#### What to work on
Copy each line of the records that includes "output".

#### Data
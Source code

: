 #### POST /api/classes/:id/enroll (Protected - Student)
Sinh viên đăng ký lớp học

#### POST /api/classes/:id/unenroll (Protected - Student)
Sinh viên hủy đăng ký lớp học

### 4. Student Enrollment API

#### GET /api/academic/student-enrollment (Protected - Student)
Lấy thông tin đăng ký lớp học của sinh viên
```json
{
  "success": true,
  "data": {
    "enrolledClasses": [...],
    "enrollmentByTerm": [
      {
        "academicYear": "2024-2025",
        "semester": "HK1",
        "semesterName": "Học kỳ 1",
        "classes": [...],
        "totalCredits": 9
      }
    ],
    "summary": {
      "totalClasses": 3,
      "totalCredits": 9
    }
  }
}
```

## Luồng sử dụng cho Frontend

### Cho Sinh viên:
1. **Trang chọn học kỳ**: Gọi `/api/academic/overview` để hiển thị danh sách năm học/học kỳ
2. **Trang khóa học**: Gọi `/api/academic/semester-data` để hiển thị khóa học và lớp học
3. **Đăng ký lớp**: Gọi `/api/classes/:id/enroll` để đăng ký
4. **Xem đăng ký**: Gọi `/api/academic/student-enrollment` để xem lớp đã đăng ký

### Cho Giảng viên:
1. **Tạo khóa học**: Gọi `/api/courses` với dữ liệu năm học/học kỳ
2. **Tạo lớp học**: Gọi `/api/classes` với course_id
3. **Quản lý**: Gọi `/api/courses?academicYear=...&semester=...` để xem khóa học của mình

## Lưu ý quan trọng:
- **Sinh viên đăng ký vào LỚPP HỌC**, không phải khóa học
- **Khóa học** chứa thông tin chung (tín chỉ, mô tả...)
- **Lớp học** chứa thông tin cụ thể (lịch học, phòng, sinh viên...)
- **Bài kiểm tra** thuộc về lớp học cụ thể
==
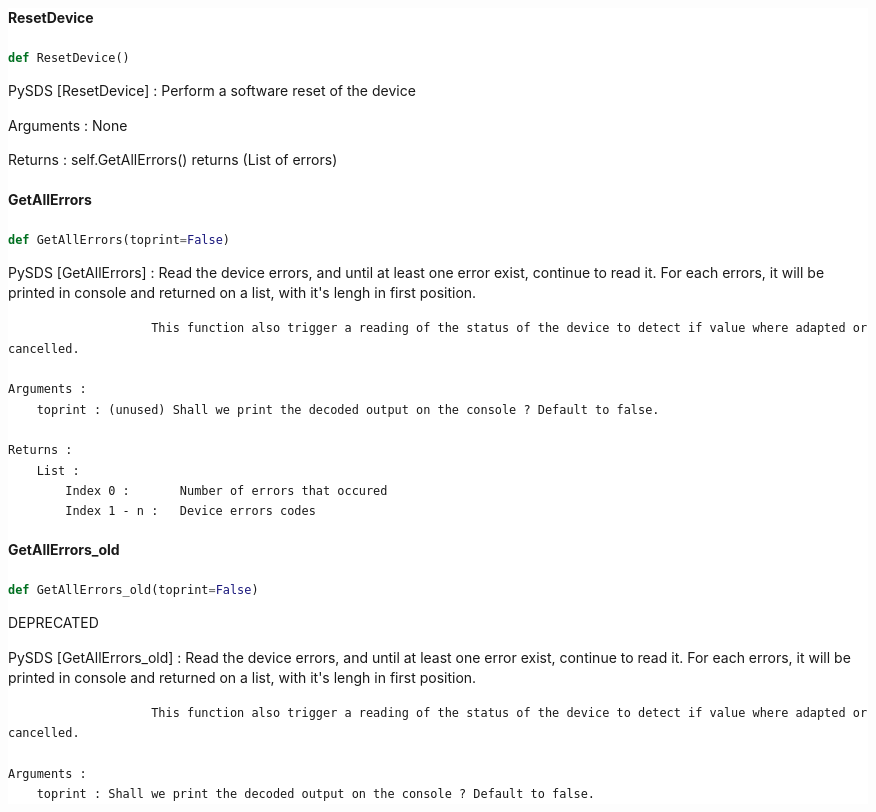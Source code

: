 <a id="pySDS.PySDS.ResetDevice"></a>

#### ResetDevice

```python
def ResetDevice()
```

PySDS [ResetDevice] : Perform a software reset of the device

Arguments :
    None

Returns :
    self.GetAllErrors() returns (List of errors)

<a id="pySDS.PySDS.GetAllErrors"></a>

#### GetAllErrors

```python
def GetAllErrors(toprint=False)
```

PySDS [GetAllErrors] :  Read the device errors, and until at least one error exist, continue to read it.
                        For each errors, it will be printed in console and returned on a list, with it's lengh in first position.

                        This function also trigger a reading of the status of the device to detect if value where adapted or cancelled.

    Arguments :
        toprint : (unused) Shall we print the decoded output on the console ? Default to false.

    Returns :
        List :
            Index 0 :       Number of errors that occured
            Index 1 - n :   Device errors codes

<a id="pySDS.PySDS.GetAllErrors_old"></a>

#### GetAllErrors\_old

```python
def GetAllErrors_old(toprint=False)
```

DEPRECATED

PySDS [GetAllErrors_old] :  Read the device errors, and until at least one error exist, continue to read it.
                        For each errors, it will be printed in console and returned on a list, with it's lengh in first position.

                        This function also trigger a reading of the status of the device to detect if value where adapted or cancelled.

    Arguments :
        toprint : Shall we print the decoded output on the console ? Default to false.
...
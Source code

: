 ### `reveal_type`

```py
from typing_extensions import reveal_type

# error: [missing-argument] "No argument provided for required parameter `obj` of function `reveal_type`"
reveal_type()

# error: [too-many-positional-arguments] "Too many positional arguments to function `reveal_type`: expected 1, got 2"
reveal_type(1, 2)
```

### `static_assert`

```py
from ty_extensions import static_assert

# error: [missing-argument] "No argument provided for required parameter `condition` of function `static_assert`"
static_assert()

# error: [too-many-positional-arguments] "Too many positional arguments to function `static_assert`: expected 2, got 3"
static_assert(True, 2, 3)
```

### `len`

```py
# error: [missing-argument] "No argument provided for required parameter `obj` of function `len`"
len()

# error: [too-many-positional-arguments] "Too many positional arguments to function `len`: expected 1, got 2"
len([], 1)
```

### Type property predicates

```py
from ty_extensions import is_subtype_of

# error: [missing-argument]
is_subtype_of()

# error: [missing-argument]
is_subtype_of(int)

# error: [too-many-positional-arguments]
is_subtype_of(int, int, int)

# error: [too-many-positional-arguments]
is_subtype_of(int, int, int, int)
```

#### Answer to the problem
        toprint : (unused) Shall we print the decoded output on the console ? Default to false.
        toprint : Shall we print the decoded output on the console ? Default to false.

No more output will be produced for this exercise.